The required output is the complete data, repeated without alteration.

"""

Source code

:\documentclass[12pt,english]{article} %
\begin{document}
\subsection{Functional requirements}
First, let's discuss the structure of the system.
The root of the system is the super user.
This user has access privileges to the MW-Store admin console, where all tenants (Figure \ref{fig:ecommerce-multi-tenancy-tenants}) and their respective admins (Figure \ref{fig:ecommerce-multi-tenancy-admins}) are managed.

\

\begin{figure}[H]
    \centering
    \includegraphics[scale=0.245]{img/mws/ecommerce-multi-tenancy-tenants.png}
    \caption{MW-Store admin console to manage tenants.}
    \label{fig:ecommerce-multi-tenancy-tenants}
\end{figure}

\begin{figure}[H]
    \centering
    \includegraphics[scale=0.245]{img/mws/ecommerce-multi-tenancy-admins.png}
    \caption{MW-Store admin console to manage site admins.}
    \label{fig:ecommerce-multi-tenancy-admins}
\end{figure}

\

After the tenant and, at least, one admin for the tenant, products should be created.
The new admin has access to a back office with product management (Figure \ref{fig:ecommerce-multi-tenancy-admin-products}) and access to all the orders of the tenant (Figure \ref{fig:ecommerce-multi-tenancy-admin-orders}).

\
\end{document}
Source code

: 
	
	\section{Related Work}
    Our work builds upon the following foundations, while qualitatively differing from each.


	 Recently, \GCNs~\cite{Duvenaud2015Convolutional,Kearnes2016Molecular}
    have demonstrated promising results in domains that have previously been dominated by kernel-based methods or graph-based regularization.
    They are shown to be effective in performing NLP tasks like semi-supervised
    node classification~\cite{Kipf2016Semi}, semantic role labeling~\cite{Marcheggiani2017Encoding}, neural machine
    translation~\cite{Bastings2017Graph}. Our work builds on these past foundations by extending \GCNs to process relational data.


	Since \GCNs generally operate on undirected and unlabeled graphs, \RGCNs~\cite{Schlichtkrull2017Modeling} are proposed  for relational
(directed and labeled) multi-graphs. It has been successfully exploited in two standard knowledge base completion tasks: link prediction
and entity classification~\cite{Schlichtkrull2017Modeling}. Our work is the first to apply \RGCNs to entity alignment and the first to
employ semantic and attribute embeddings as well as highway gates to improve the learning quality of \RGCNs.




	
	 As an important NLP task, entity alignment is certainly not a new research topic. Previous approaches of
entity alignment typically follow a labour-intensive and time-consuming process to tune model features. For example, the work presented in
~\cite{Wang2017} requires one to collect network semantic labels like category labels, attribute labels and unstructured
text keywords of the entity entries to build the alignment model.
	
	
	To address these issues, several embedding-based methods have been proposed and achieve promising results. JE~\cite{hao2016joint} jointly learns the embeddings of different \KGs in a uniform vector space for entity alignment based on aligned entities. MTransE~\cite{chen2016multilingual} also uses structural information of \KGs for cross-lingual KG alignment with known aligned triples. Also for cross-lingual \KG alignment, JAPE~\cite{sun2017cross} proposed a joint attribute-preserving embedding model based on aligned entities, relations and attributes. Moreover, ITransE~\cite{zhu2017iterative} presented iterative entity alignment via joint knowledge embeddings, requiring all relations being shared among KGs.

"""

Final answer:
Source code

:\documentclass[12pt,english]{article} %
\begin{document}
\subsection{Functional requirements}
First, let's discuss the structure of the system.
The root of the system is the super user.
This user has access privileges to the MW-Store admin console, where all tenants (Figure \ref{fig:ecommerce-multi-tenancy-tenants}) and their respective admins (Figure \ref{fig:ecommerce-multi-tenancy-admins}) are managed.

\

\begin{figure}[H]
    \centering
    \includegraphics[scale=0.245]{img/mws/ecommerce-multi-tenancy-tenants.png}
    \caption{MW-Store admin console to manage tenants.}
    \label{fig:ecommerce-multi-tenancy-tenants}
\end{figure}

\begin{figure}[H]
    \centering
    \includegraphics[scale=0.245]{img/mws/ecommerce-multi-tenancy-admins.png}
    \caption{MW-Store admin console to manage site admins.}
    \label{fig:ecommerce-multi-tenancy-admins}
\end{figure}

\

After the tenant and, at least, one admin for the tenant, products should be created.
The new admin has access to a back office with product management (Figure \ref{fig:ecommerce-multi-tenancy-admin-products}) and access to all the orders of the tenant (Figure \ref{fig:ecommerce-multi-tenancy-admin-orders}).

\
\end{document}
Source code

: 
	
	\section{Related Work}
    Our work builds upon the following foundations, while qualitatively differing from each.


	 Recently, \GCNs~\cite{Duvenaud2015Convolutional,Kearnes2016Molecular}
    have demonstrated promising results in domains that have previously been dominated by kernel-based methods or graph-based regularization.
    They are shown to be effective in performing NLP tasks like semi-supervised
    node classification~\cite{Kipf2016Semi}, semantic role labeling~\cite{Marcheggiani2017Encoding}, neural machine
    translation~\cite{Bastings2017Graph}. Our work builds on these past foundations by extending \GCNs to process relational data.


	Since \GCNs generally operate on undirected and unlabeled graphs, \RGCNs~\cite{Schlichtkrull2017Modeling} are proposed  for relational
(directed and labeled) multi-graphs. It has been successfully exploited in two standard knowledge base completion tasks: link prediction
and entity classification~\cite{Schlichtkrull2017Modeling}. Our work is the first to apply \RGCNs to entity alignment and the first to
employ semantic and attribute embeddings as well as highway gates to improve the learning quality of \RGCNs.




	
	 As an important NLP task, entity alignment is certainly not a new research topic. Previous approaches of
entity alignment typically follow a labour-intensive and time-consuming process to tune model features. For example, the work presented in
~\cite{Wang2017} requires one to collect network semantic labels like category labels, attribute labels and unstructured
text keywords of the entity entries to build the alignment model.
	
	
	To address these issues, several embedding-based methods have been proposed and achieve promising results. JE~\cite{hao2016joint} jointly learns the embeddings of different \KGs in a uniform vector space for entity alignment based on aligned entities. MTransE~\cite{chen2016multilingual} also uses structural information of \KGs for cross-lingual KG alignment with known aligned triples. Also for cross-lingual \KG alignment, JAPE~\cite{sun2017cross} proposed a joint attribute-preserving embedding model based on aligned entities, relations and attributes. Moreover, ITransE~\cite{zhu2017iterative} presented iterative entity alignment via joint knowledge embeddings, requiring all relations being shared among KGs.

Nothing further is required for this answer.